The conflict inspired books - 'Salmon is Everything' detailed the human cost of the fish kills, while 'River of Renewal: Myth and History in the Klamath Basin' explored the deeper tensions between ecology and economy. In 2010, the Klamath Basin Restoration Agreement attempted to broker peace. The Governors of California and Oregon signed, as did the Chairman of the Klamath Tribes. But antagonism persists. The Bureau of Reclamation must balance water for farms against water for endangered suckers in the lake and threatened salmon in the river. The wildlife refuges that the project also supplies - Tule Lake National Wildlife Refuge and Lower Klamath National Wildlife Refuge - add another voice to the chorus of competing needs.

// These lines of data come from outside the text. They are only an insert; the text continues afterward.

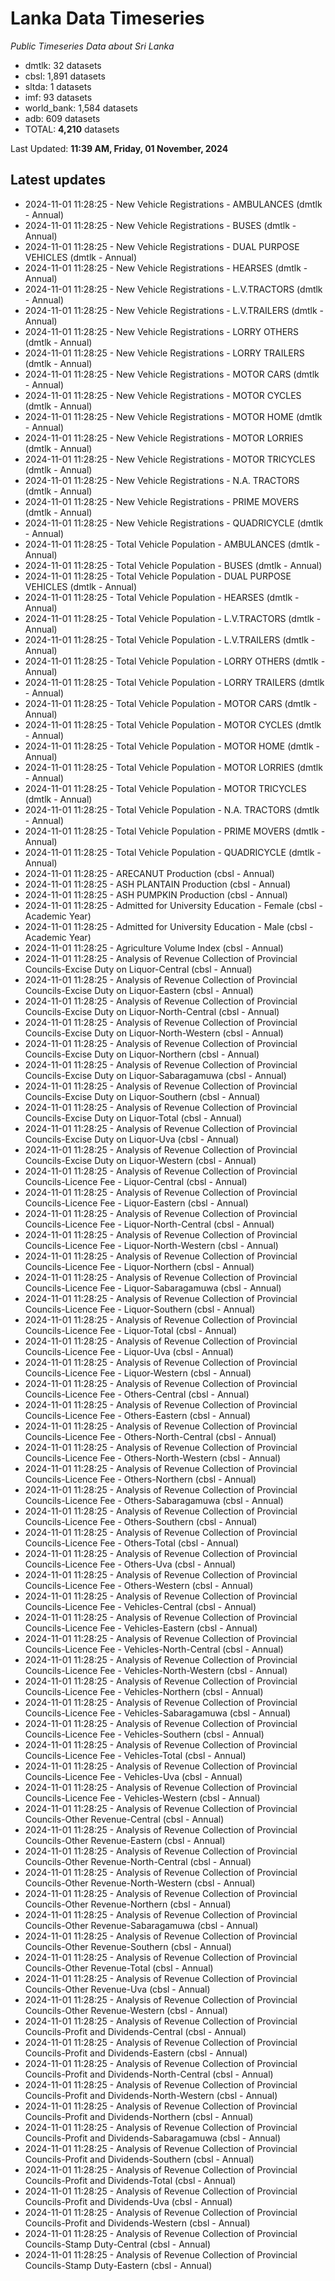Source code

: # Lanka Data Timeseries
*Public Timeseries Data about Sri Lanka*

* dmtlk: 32 datasets
* cbsl: 1,891 datasets
* sltda: 1 datasets
* imf: 93 datasets
* world_bank: 1,584 datasets
* adb: 609 datasets
* TOTAL: **4,210** datasets

Last Updated: **11:39 AM, Friday, 01 November, 2024**

## Latest updates

* 2024-11-01 11:28:25 - New Vehicle Registrations - AMBULANCES (dmtlk - Annual)
* 2024-11-01 11:28:25 - New Vehicle Registrations - BUSES (dmtlk - Annual)
* 2024-11-01 11:28:25 - New Vehicle Registrations - DUAL PURPOSE VEHICLES (dmtlk - Annual)
* 2024-11-01 11:28:25 - New Vehicle Registrations - HEARSES (dmtlk - Annual)
* 2024-11-01 11:28:25 - New Vehicle Registrations - L.V.TRACTORS (dmtlk - Annual)
* 2024-11-01 11:28:25 - New Vehicle Registrations - L.V.TRAILERS (dmtlk - Annual)
* 2024-11-01 11:28:25 - New Vehicle Registrations - LORRY OTHERS (dmtlk - Annual)
* 2024-11-01 11:28:25 - New Vehicle Registrations - LORRY TRAILERS (dmtlk - Annual)
* 2024-11-01 11:28:25 - New Vehicle Registrations - MOTOR CARS (dmtlk - Annual)
* 2024-11-01 11:28:25 - New Vehicle Registrations - MOTOR CYCLES (dmtlk - Annual)
* 2024-11-01 11:28:25 - New Vehicle Registrations - MOTOR HOME (dmtlk - Annual)
* 2024-11-01 11:28:25 - New Vehicle Registrations - MOTOR LORRIES (dmtlk - Annual)
* 2024-11-01 11:28:25 - New Vehicle Registrations - MOTOR TRICYCLES (dmtlk - Annual)
* 2024-11-01 11:28:25 - New Vehicle Registrations - N.A. TRACTORS (dmtlk - Annual)
* 2024-11-01 11:28:25 - New Vehicle Registrations - PRIME MOVERS (dmtlk - Annual)
* 2024-11-01 11:28:25 - New Vehicle Registrations - QUADRICYCLE (dmtlk - Annual)
* 2024-11-01 11:28:25 - Total Vehicle Population - AMBULANCES (dmtlk - Annual)
* 2024-11-01 11:28:25 - Total Vehicle Population - BUSES (dmtlk - Annual)
* 2024-11-01 11:28:25 - Total Vehicle Population - DUAL PURPOSE VEHICLES (dmtlk - Annual)
* 2024-11-01 11:28:25 - Total Vehicle Population - HEARSES (dmtlk - Annual)
* 2024-11-01 11:28:25 - Total Vehicle Population - L.V.TRACTORS (dmtlk - Annual)
* 2024-11-01 11:28:25 - Total Vehicle Population - L.V.TRAILERS (dmtlk - Annual)
* 2024-11-01 11:28:25 - Total Vehicle Population - LORRY OTHERS (dmtlk - Annual)
* 2024-11-01 11:28:25 - Total Vehicle Population - LORRY TRAILERS (dmtlk - Annual)
* 2024-11-01 11:28:25 - Total Vehicle Population - MOTOR CARS (dmtlk - Annual)
* 2024-11-01 11:28:25 - Total Vehicle Population - MOTOR CYCLES (dmtlk - Annual)
* 2024-11-01 11:28:25 - Total Vehicle Population - MOTOR HOME (dmtlk - Annual)
* 2024-11-01 11:28:25 - Total Vehicle Population - MOTOR LORRIES (dmtlk - Annual)
* 2024-11-01 11:28:25 - Total Vehicle Population - MOTOR TRICYCLES (dmtlk - Annual)
* 2024-11-01 11:28:25 - Total Vehicle Population - N.A. TRACTORS (dmtlk - Annual)
* 2024-11-01 11:28:25 - Total Vehicle Population - PRIME MOVERS (dmtlk - Annual)
* 2024-11-01 11:28:25 - Total Vehicle Population - QUADRICYCLE (dmtlk - Annual)
* 2024-11-01 11:28:25 - ARECANUT Production (cbsl - Annual)
* 2024-11-01 11:28:25 - ASH PLANTAIN Production (cbsl - Annual)
* 2024-11-01 11:28:25 - ASH PUMPKIN Production (cbsl - Annual)
* 2024-11-01 11:28:25 - Admitted for University Education - Female (cbsl - Academic Year)
* 2024-11-01 11:28:25 - Admitted for University Education - Male (cbsl - Academic Year)
* 2024-11-01 11:28:25 - Agriculture Volume Index (cbsl - Annual)
* 2024-11-01 11:28:25 - Analysis of Revenue Collection of Provincial Councils-Excise Duty on Liquor-Central (cbsl - Annual)
* 2024-11-01 11:28:25 - Analysis of Revenue Collection of Provincial Councils-Excise Duty on Liquor-Eastern (cbsl - Annual)
* 2024-11-01 11:28:25 - Analysis of Revenue Collection of Provincial Councils-Excise Duty on Liquor-North-Central (cbsl - Annual)
* 2024-11-01 11:28:25 - Analysis of Revenue Collection of Provincial Councils-Excise Duty on Liquor-North-Western (cbsl - Annual)
* 2024-11-01 11:28:25 - Analysis of Revenue Collection of Provincial Councils-Excise Duty on Liquor-Northern (cbsl - Annual)
* 2024-11-01 11:28:25 - Analysis of Revenue Collection of Provincial Councils-Excise Duty on Liquor-Sabaragamuwa (cbsl - Annual)
* 2024-11-01 11:28:25 - Analysis of Revenue Collection of Provincial Councils-Excise Duty on Liquor-Southern (cbsl - Annual)
* 2024-11-01 11:28:25 - Analysis of Revenue Collection of Provincial Councils-Excise Duty on Liquor-Total (cbsl - Annual)
* 2024-11-01 11:28:25 - Analysis of Revenue Collection of Provincial Councils-Excise Duty on Liquor-Uva (cbsl - Annual)
* 2024-11-01 11:28:25 - Analysis of Revenue Collection of Provincial Councils-Excise Duty on Liquor-Western (cbsl - Annual)
* 2024-11-01 11:28:25 - Analysis of Revenue Collection of Provincial Councils-Licence Fee - Liquor-Central (cbsl - Annual)
* 2024-11-01 11:28:25 - Analysis of Revenue Collection of Provincial Councils-Licence Fee - Liquor-Eastern (cbsl - Annual)
* 2024-11-01 11:28:25 - Analysis of Revenue Collection of Provincial Councils-Licence Fee - Liquor-North-Central (cbsl - Annual)
* 2024-11-01 11:28:25 - Analysis of Revenue Collection of Provincial Councils-Licence Fee - Liquor-North-Western (cbsl - Annual)
* 2024-11-01 11:28:25 - Analysis of Revenue Collection of Provincial Councils-Licence Fee - Liquor-Northern (cbsl - Annual)
* 2024-11-01 11:28:25 - Analysis of Revenue Collection of Provincial Councils-Licence Fee - Liquor-Sabaragamuwa (cbsl - Annual)
* 2024-11-01 11:28:25 - Analysis of Revenue Collection of Provincial Councils-Licence Fee - Liquor-Southern (cbsl - Annual)
* 2024-11-01 11:28:25 - Analysis of Revenue Collection of Provincial Councils-Licence Fee - Liquor-Total (cbsl - Annual)
* 2024-11-01 11:28:25 - Analysis of Revenue Collection of Provincial Councils-Licence Fee - Liquor-Uva (cbsl - Annual)
* 2024-11-01 11:28:25 - Analysis of Revenue Collection of Provincial Councils-Licence Fee - Liquor-Western (cbsl - Annual)
* 2024-11-01 11:28:25 - Analysis of Revenue Collection of Provincial Councils-Licence Fee - Others-Central (cbsl - Annual)
* 2024-11-01 11:28:25 - Analysis of Revenue Collection of Provincial Councils-Licence Fee - Others-Eastern (cbsl - Annual)
* 2024-11-01 11:28:25 - Analysis of Revenue Collection of Provincial Councils-Licence Fee - Others-North-Central (cbsl - Annual)
* 2024-11-01 11:28:25 - Analysis of Revenue Collection of Provincial Councils-Licence Fee - Others-North-Western (cbsl - Annual)
* 2024-11-01 11:28:25 - Analysis of Revenue Collection of Provincial Councils-Licence Fee - Others-Northern (cbsl - Annual)
* 2024-11-01 11:28:25 - Analysis of Revenue Collection of Provincial Councils-Licence Fee - Others-Sabaragamuwa (cbsl - Annual)
* 2024-11-01 11:28:25 - Analysis of Revenue Collection of Provincial Councils-Licence Fee - Others-Southern (cbsl - Annual)
* 2024-11-01 11:28:25 - Analysis of Revenue Collection of Provincial Councils-Licence Fee - Others-Total (cbsl - Annual)
* 2024-11-01 11:28:25 - Analysis of Revenue Collection of Provincial Councils-Licence Fee - Others-Uva (cbsl - Annual)
* 2024-11-01 11:28:25 - Analysis of Revenue Collection of Provincial Councils-Licence Fee - Others-Western (cbsl - Annual)
* 2024-11-01 11:28:25 - Analysis of Revenue Collection of Provincial Councils-Licence Fee - Vehicles-Central (cbsl - Annual)
* 2024-11-01 11:28:25 - Analysis of Revenue Collection of Provincial Councils-Licence Fee - Vehicles-Eastern (cbsl - Annual)
* 2024-11-01 11:28:25 - Analysis of Revenue Collection of Provincial Councils-Licence Fee - Vehicles-North-Central (cbsl - Annual)
* 2024-11-01 11:28:25 - Analysis of Revenue Collection of Provincial Councils-Licence Fee - Vehicles-North-Western (cbsl - Annual)
* 2024-11-01 11:28:25 - Analysis of Revenue Collection of Provincial Councils-Licence Fee - Vehicles-Northern (cbsl - Annual)
* 2024-11-01 11:28:25 - Analysis of Revenue Collection of Provincial Councils-Licence Fee - Vehicles-Sabaragamuwa (cbsl - Annual)
* 2024-11-01 11:28:25 - Analysis of Revenue Collection of Provincial Councils-Licence Fee - Vehicles-Southern (cbsl - Annual)
* 2024-11-01 11:28:25 - Analysis of Revenue Collection of Provincial Councils-Licence Fee - Vehicles-Total (cbsl - Annual)
* 2024-11-01 11:28:25 - Analysis of Revenue Collection of Provincial Councils-Licence Fee - Vehicles-Uva (cbsl - Annual)
* 2024-11-01 11:28:25 - Analysis of Revenue Collection of Provincial Councils-Licence Fee - Vehicles-Western (cbsl - Annual)
* 2024-11-01 11:28:25 - Analysis of Revenue Collection of Provincial Councils-Other Revenue-Central (cbsl - Annual)
* 2024-11-01 11:28:25 - Analysis of Revenue Collection of Provincial Councils-Other Revenue-Eastern (cbsl - Annual)
* 2024-11-01 11:28:25 - Analysis of Revenue Collection of Provincial Councils-Other Revenue-North-Central (cbsl - Annual)
* 2024-11-01 11:28:25 - Analysis of Revenue Collection of Provincial Councils-Other Revenue-North-Western (cbsl - Annual)
* 2024-11-01 11:28:25 - Analysis of Revenue Collection of Provincial Councils-Other Revenue-Northern (cbsl - Annual)
* 2024-11-01 11:28:25 - Analysis of Revenue Collection of Provincial Councils-Other Revenue-Sabaragamuwa (cbsl - Annual)
* 2024-11-01 11:28:25 - Analysis of Revenue Collection of Provincial Councils-Other Revenue-Southern (cbsl - Annual)
* 2024-11-01 11:28:25 - Analysis of Revenue Collection of Provincial Councils-Other Revenue-Total (cbsl - Annual)
* 2024-11-01 11:28:25 - Analysis of Revenue Collection of Provincial Councils-Other Revenue-Uva (cbsl - Annual)
* 2024-11-01 11:28:25 - Analysis of Revenue Collection of Provincial Councils-Other Revenue-Western (cbsl - Annual)
* 2024-11-01 11:28:25 - Analysis of Revenue Collection of Provincial Councils-Profit and Dividends-Central (cbsl - Annual)
* 2024-11-01 11:28:25 - Analysis of Revenue Collection of Provincial Councils-Profit and Dividends-Eastern (cbsl - Annual)
* 2024-11-01 11:28:25 - Analysis of Revenue Collection of Provincial Councils-Profit and Dividends-North-Central (cbsl - Annual)
* 2024-11-01 11:28:25 - Analysis of Revenue Collection of Provincial Councils-Profit and Dividends-North-Western (cbsl - Annual)
* 2024-11-01 11:28:25 - Analysis of Revenue Collection of Provincial Councils-Profit and Dividends-Northern (cbsl - Annual)
* 2024-11-01 11:28:25 - Analysis of Revenue Collection of Provincial Councils-Profit and Dividends-Sabaragamuwa (cbsl - Annual)
* 2024-11-01 11:28:25 - Analysis of Revenue Collection of Provincial Councils-Profit and Dividends-Southern (cbsl - Annual)
* 2024-11-01 11:28:25 - Analysis of Revenue Collection of Provincial Councils-Profit and Dividends-Total (cbsl - Annual)
* 2024-11-01 11:28:25 - Analysis of Revenue Collection of Provincial Councils-Profit and Dividends-Uva (cbsl - Annual)
* 2024-11-01 11:28:25 - Analysis of Revenue Collection of Provincial Councils-Profit and Dividends-Western (cbsl - Annual)
* 2024-11-01 11:28:25 - Analysis of Revenue Collection of Provincial Councils-Stamp Duty-Central (cbsl - Annual)
* 2024-11-01 11:28:25 - Analysis of Revenue Collection of Provincial Councils-Stamp Duty-Eastern (cbsl - Annual)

From the air, the Klamath Project looks like order imposed on chaos: geometric fields and straight canals carved into volcanic soil, reservoirs glinting in the high desert sun. Yet this engineered landscape remains wild in ways its builders never intended. The Pacific Flyway still brings clouds of waterfowl each year to the Klamath Basin National Wildlife Refuges Complex. Farmers still plant their crops each spring, hoping for water. Salmon still struggle upstream to spawn. The Klamath Tribes still assert their treaty rights. And the water - never enough, always contested - flows through a system of dams and canals built to solve problems that multiply faster than they can be contained.
Located at 42.1N, 121.6W in the Klamath Basin straddling the Oregon-California border. The project's infrastructure is visible from altitude: Upper Klamath Lake is the large body of water to the north, with the network of canals and reduced Tule Lake to the south. Look for the geometric patterns of irrigated farmland contrasting with the darker volcanic terrain of nearby Lava Beds National Monument. Nearest airports: Klamath Falls Airport (KLMT) is the primary facility in the area. Tulelake Municipal (O81) provides access to the southern portion. Expect variable weather; the high desert can produce strong thermal activity in summer.